Presença do analista...quem, onde, o quê?




“A presença do analista é ela própria uma manifestação do inconsciente”.


“O inconsciente freudiano é a soma dos efeitos da fala, sobre um sujeito, nesse nível em que o sujeito se constitui pelos efeitos do significante”.


A grande novidade desse texto para mim é o esclarecimento de que o inconsciente freudiano se apresenta diante da presença do analista, enquanto testemunha da perda do sentido lógico cartesiano.
 E que o acatamento e o tratamento desse inconsciente que se manifestará só será possível diante da presença do analista.
A abertura do inconsciente do sujeito se dará no momento em que sua certeza rateia, numa lógica de orientação cartesiana.
Lembrando o inconsciente freudiano como esse campo de linguagem onde a fala rateia perdendo seu sentido lógico, mas ao mesmo tempo mostrando a evidência de uma outra lógica, que reflete o modo particular do sujeito aprender a linguagem, que não está submetida a linguagem do Grande Outro, nesse momento singular, onde o simbólico falha em sua abordagem ao Real.
Por outro lado, é bom ressaltar que o simbólico sempre falhará ao abordar o Real, pois o significante não consegue tudo dizer. E exatamente por isso se diz do simbólico como significante que toca o Real.
Também aí entra a questão da causa. Já que é impossível tudo dizer, a linguagem traz em si a marca do impossível. Só se representa aquilo que não está presente. É ao mesmo tempo a origem e a possibilidade.
A neurose tem a força de obstruir a abordagem do Real pelo Simbólico. Através do processo de análise o sujeito se redimensiona, se reatualiza no des-encontro com o real.
Depois do luto ( através da análise) desse des-encontro, o analisando incluirá um não saber no saber, que tem a ver com o saber do inconsciente, da falta-a-ser, que posiciona o sujeito diante do movimento do desejo.

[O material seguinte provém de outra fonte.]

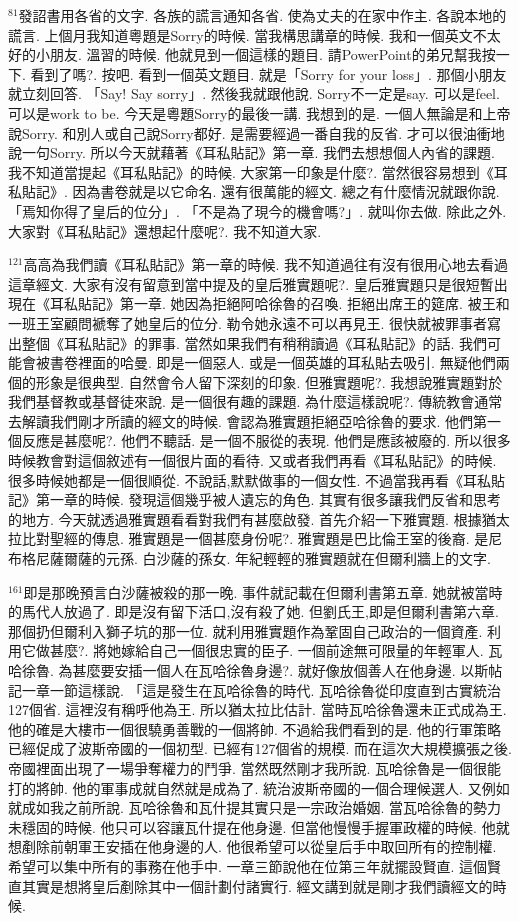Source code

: \documentclass{book}
\begin{document}
$^{81}$發詔書用各省的文字.
各族的謊言通知各省.
使為丈夫的在家中作主.
各說本地的謊言.
上個月我知道粵題是Sorry的時候.
當我構思講章的時候.
我和一個英文不太好的小朋友.
溫習的時候.
他就見到一個這樣的題目.
請PowerPoint的弟兄幫我按一下.
看到了嗎?.
按吧.
看到一個英文題目.
就是「Sorry for your loss」.
那個小朋友就立刻回答.
「Say! Say sorry」.
然後我就跟他說.
Sorry不一定是say.
可以是feel.
可以是work to be.
今天是粵題Sorry的最後一講.
我想到的是.
一個人無論是和上帝說Sorry.
和別人或自己說Sorry都好.
是需要經過一番自我的反省.
才可以很油衝地說一句Sorry.
所以今天就藉著《耳私貼記》第一章.
我們去想想個人內省的課題.
我不知道當提起《耳私貼記》的時候.
大家第一印象是什麼?.
當然很容易想到《耳私貼記》.
因為書卷就是以它命名.
還有很萬能的經文.
總之有什麼情況就跟你說.
「焉知你得了皇后的位分」.
「不是為了現今的機會嗎?」.
就叫你去做.
除此之外.
大家對《耳私貼記》還想起什麼呢?.
我不知道大家.

$^{121}$高高為我們讀《耳私貼記》第一章的時候.
我不知道過往有沒有很用心地去看過這章經文.
大家有沒有留意到當中提及的皇后雅實題呢?.
皇后雅實題只是很短暫出現在《耳私貼記》第一章.
她因為拒絕阿哈徐魯的召喚.
拒絕出席王的筵席.
被王和一班王室顧問褫奪了她皇后的位分.
勒令她永遠不可以再見王.
很快就被罪事者寫出整個《耳私貼記》的罪事.
當然如果我們有稍稍讀過《耳私貼記》的話.
我們可能會被書卷裡面的哈曼.
即是一個惡人.
或是一個英雄的耳私貼去吸引.
無疑他們兩個的形象是很典型.
自然會令人留下深刻的印象.
但雅實題呢?.
我想說雅實題對於我們基督教或基督徒來說.
是一個很有趣的課題.
為什麼這樣說呢?.
傳統教會通常去解讀我們剛才所讀的經文的時候.
會認為雅實題拒絕亞哈徐魯的要求.
他們第一個反應是甚麼呢?.
他們不聽話.
是一個不服從的表現.
他們是應該被廢的.
所以很多時候教會對這個敘述有一個很片面的看待.
又或者我們再看《耳私貼記》的時候.
很多時候她都是一個很順從.
不說話,默默做事的一個女性.
不過當我再看《耳私貼記》第一章的時候.
發現這個幾乎被人遺忘的角色.
其實有很多讓我們反省和思考的地方.
今天就透過雅實題看看對我們有甚麼啟發.
首先介紹一下雅實題.
根據猶太拉比對聖經的傳息.
雅實題是一個甚麼身份呢?.
雅實題是巴比倫王室的後裔.
是尼布格尼薩爾薩的元孫.
白沙薩的孫女.
年紀輕輕的雅實題就在但爾利牆上的文字.

$^{161}$即是那晚預言白沙薩被殺的那一晚.
事件就記載在但爾利書第五章.
她就被當時的馬代人放過了.
即是沒有留下活口,沒有殺了她.
但劉氏王,即是但爾利書第六章.
那個扔但爾利入獅子坑的那一位.
就利用雅實題作為鞏固自己政治的一個資產.
利用它做甚麼?.
將她嫁給自己一個很忠實的臣子.
一個前途無可限量的年輕軍人.
瓦哈徐魯.
為甚麼要安插一個人在瓦哈徐魯身邊?.
就好像放個善人在他身邊.
以斯帖記一章一節這樣說.
「這是發生在瓦哈徐魯的時代.
瓦哈徐魯從印度直到古實統治127個省.
這裡沒有稱呼他為王.
所以猶太拉比估計.
當時瓦哈徐魯還未正式成為王.
他的確是大樓市一個很驍勇善戰的一個將帥.
不過給我們看到的是.
他的行軍策略已經促成了波斯帝國的一個初型.
已經有127個省的規模.
而在這次大規模擴張之後.
帝國裡面出現了一場爭奪權力的鬥爭.
當然既然剛才我所說.
瓦哈徐魯是一個很能打的將帥.
他的軍事成就自然就是成為了.
統治波斯帝國的一個合理候選人.
又例如就成如我之前所說.
瓦哈徐魯和瓦什提其實只是一宗政治婚姻.
當瓦哈徐魯的勢力未穩固的時候.
他只可以容讓瓦什提在他身邊.
但當他慢慢手握軍政權的時候.
他就想剷除前朝軍王安插在他身邊的人.
他很希望可以從皇后手中取回所有的控制權.
希望可以集中所有的事務在他手中.
一章三節說他在位第三年就擺設賢直.
這個賢直其實是想將皇后剷除其中一個計劃付諸實行.
經文講到就是剛才我們讀經文的時候.
\end{document}
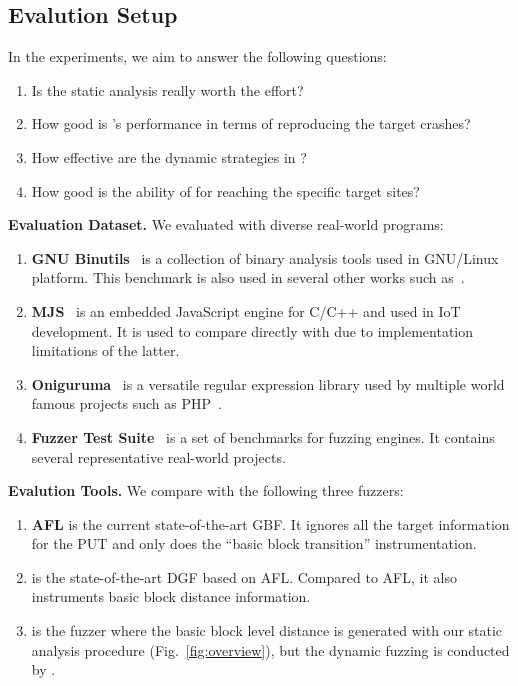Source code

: \subsection{Evalution Setup}\label{subsec:evalsetup}

In the experiments, we aim to answer the following questions:

\begin{enumerate}[\textbf{RQ}1]
    \item  Is the static analysis really worth the effort?
    \item  How good is {\dFOT}'s performance in terms of reproducing the target crashes?
    \item  How effective are the dynamic strategies in {\dFOT}?
    \item  How good is the ability of {\dFOT} for reaching the specific target sites?  
\end{enumerate}

\textbf{Evaluation Dataset.}
We evaluated \dFOT with diverse real-world programs:
\begin{enumerate}[(1)] 
    \item \textbf{GNU Binutils}~\cite{binutils} is a collection of binary analysis tools used in GNU/Linux platform. 
This benchmark is also used in several other works such as~\cite{Bohme:2016:CGF, Bohme:2017:DGF, FairFuzz}.
    \item \textbf{MJS}~\cite{mjs} is an embedded JavaScript engine for C/C++ and used in IoT development.
    It is used to compare \dFOT directly with {\aflgo} due to implementation limitations of the latter.
    \item \textbf{Oniguruma}~\cite{oniguruma} is a versatile regular expression library used by multiple world famous projects such as PHP~\cite{php}.
    \item \textbf{Fuzzer Test Suite}~\cite{fuzzer-test-suite} is a set of benchmarks for fuzzing engines.
    It contains several representative real-world projects.
\end{enumerate}

\textbf{Evalution Tools.} We compare {\dFOT} with the following three fuzzers:
\begin{enumerate}[(1)] 
\item \textbf{AFL} is the current state-of-the-art GBF. It ignores all the target information for the PUT and only does the ``basic block transition'' instrumentation.
\item \textbf{{\aflgo}} is the state-of-the-art DGF based on AFL.
Compared to AFL, it also instruments basic block distance information.
\item \textbf{{\dGO}} is the fuzzer where the basic block level distance is generated with our static analysis procedure (Fig.~\ref{fig:overview}), but the dynamic fuzzing is conducted by {\aflgo}.
\end{enumerate}

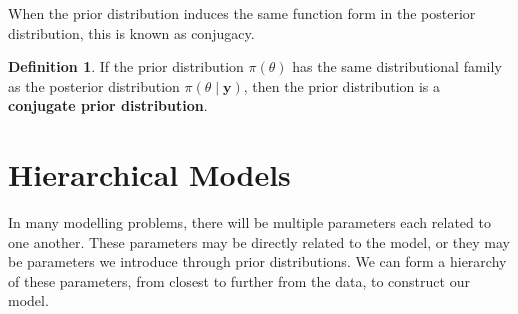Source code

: \documentclass[
]{book}
\theoremstyle{definition}
\newtheorem{definition}{Definition}[chapter]
\theoremstyle{definition}
\theoremstyle{definition}
\theoremstyle{definition}
\theoremstyle{remark}
\begin{document}
When the prior distribution induces the same function form in the posterior distribution, this is known as conjugacy.

\begin{definition}
If the prior distribution \(\pi(\theta)\) has the same distributional family as the posterior distribution \(\pi(\theta \mid \boldsymbol{y})\), then the prior distribution is a \textbf{conjugate prior distribution}.
\end{definition}

\section{Hierarchical Models}\label{hierarchical-models}

In many modelling problems, there will be multiple parameters each related to one another. These parameters may be directly related to the model, or they may be parameters we introduce through prior distributions. We can form a hierarchy of these parameters, from closest to further from the data, to construct our model.
\end{document}
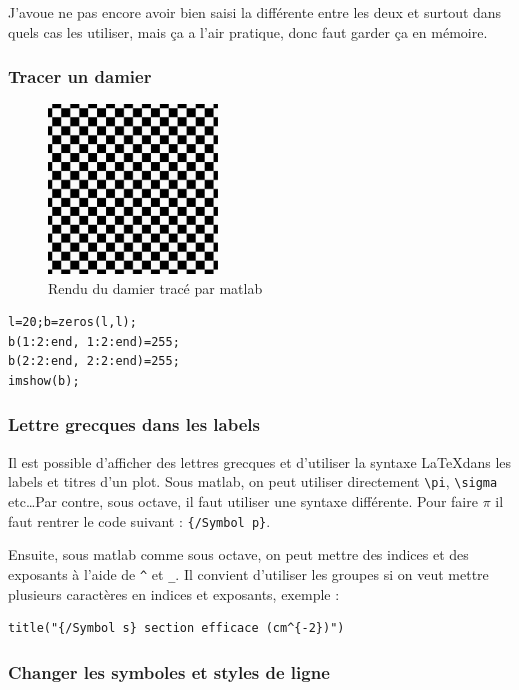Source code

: \documentclass[a4paper,twoside]{article}
\begin{document}
J'avoue ne pas encore avoir bien saisi la différente entre les deux et surtout dans quels cas les utiliser, mais ça a l'air pratique, donc faut garder ça en mémoire.

\subsubsection{Tracer un damier}
\begin{figure}[htb]
\centering
\includegraphics[width=0.4\textwidth]{figure/matlab_damier.pdf}
\caption{Rendu du damier tracé par matlab}
\end{figure}

\begin{verbatim}
l=20;b=zeros(l,l);
b(1:2:end, 1:2:end)=255;
b(2:2:end, 2:2:end)=255;
imshow(b);
\end{verbatim}

\subsubsection{Lettre grecques dans les labels}
Il est possible d'afficher des lettres grecques et d'utiliser la syntaxe \LaTeX dans les labels et titres d'un plot. Sous matlab, on peut utiliser directement \verb|\pi|, \verb|\sigma| etc\dots Par contre, sous octave, il faut utiliser une syntaxe différente. Pour faire $\pi$ il faut rentrer le code suivant : \verb|{/Symbol p}|.

Ensuite, sous matlab comme sous octave, on peut mettre des indices et des exposants à l'aide de \verb|^| et \verb|_|. Il convient d'utiliser les groupes si on veut mettre plusieurs caractères en indices et exposants, exemple :

\begin{verbatim}
title("{/Symbol s} section efficace (cm^{-2})")
\end{verbatim}

\subsubsection{Changer les symboles et styles de ligne}
\end{document}
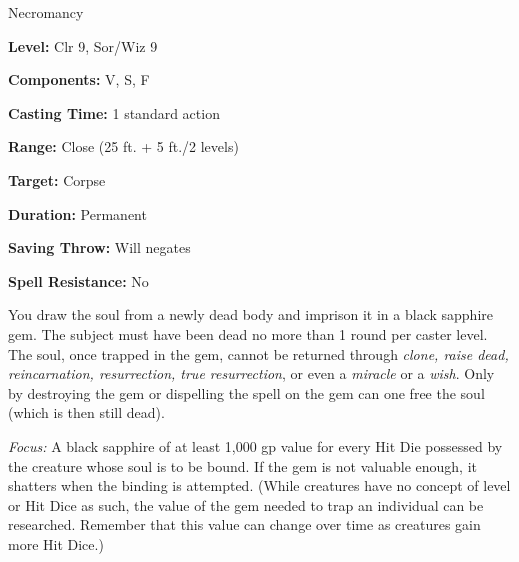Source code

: 
Necromancy

\textbf{Level:} Clr 9, Sor/Wiz 9

\textbf{Components:} V, S, F

\textbf{Casting Time:} 1 standard action

\textbf{Range:} Close (25 ft. + 5 ft./2 levels)

\textbf{Target:} Corpse

\textbf{Duration:} Permanent

\textbf{Saving Throw:} Will negates

\textbf{Spell Resistance:} No

You draw the soul from a newly dead body and imprison it in a black sapphire gem. 
The subject must have been dead no more than 1 round per caster level. The soul, 
once trapped in the gem, cannot be returned through \textit{clone, raise dead, 
reincarnation, resurrection, true resurrection}, or even a \textit{miracle} or 
a \textit{wish}. Only by destroying the gem or dispelling the spell on the gem 
can one free the soul (which is then still dead).

\textit{Focus:} A black sapphire of at least 1,000 gp value for every Hit Die possessed 
by the creature whose soul is to be bound. If the gem is not valuable enough, it 
shatters when the binding is attempted. (While creatures have no concept of level 
or Hit Dice as such, the value of the gem needed to trap an individual can be researched. 
Remember that this value can change over time as creatures gain more Hit Dice.)

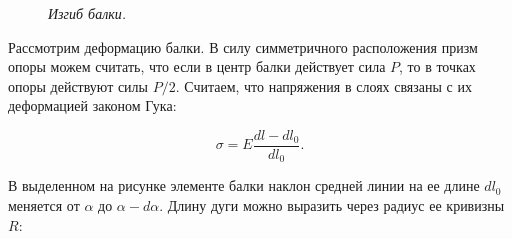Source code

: \documentclass[a4paper,12pt]{report}
\begin{document}
\begin{figure}[h!]
\caption{\textit{Изгиб балки.}}
\end{figure}


Рассмотрим деформацию балки. В силу симметричного расположения призм опоры можем считать, что если в центр балки действует сила $P$, то в точках опоры действуют силы $P/2$. Считаем, что напряжения в слоях связаны с их деформацией законом Гука:

\begin{equation}
	\sigma = E \frac{dl-dl_0}{dl_0}.
	\label{form4}
\end{equation}

В выделенном на рисунке элементе балки наклон средней линии на ее длине $dl_0$ меняется от $\alpha$ до $\alpha - d\alpha$. Длину дуги можно выразить через радиус ее кривизны $R$:
\end{document}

                                                                                            Simone Caporalli










 

2 comentários:

  1. Simone,
    Você sublinha no seu texto presença do analista-perda do sentido lógico-manifestação do inconsciente.Acatamento, tratamento do ics-presença do analista. Abertura-rata-obstrução do ics pela neurose-presença do analista. Parece que são indicados os movimentos do trabalho da análise, tranças singulares, já que o significante, traz em cada um sua marca de origem e....os nós górdios do real,núcleos de gozo e repetição, só abordáveis via corte-ato, para onde nosso estudo vai nos encaminhando. Allons y!!! Vamos aí! Vamos lá!nó górdio e transferência acho que me encaminha por esta via,a do ato que promove o corte e desenlaça o gozo de seus abrigos, que são muitos!!!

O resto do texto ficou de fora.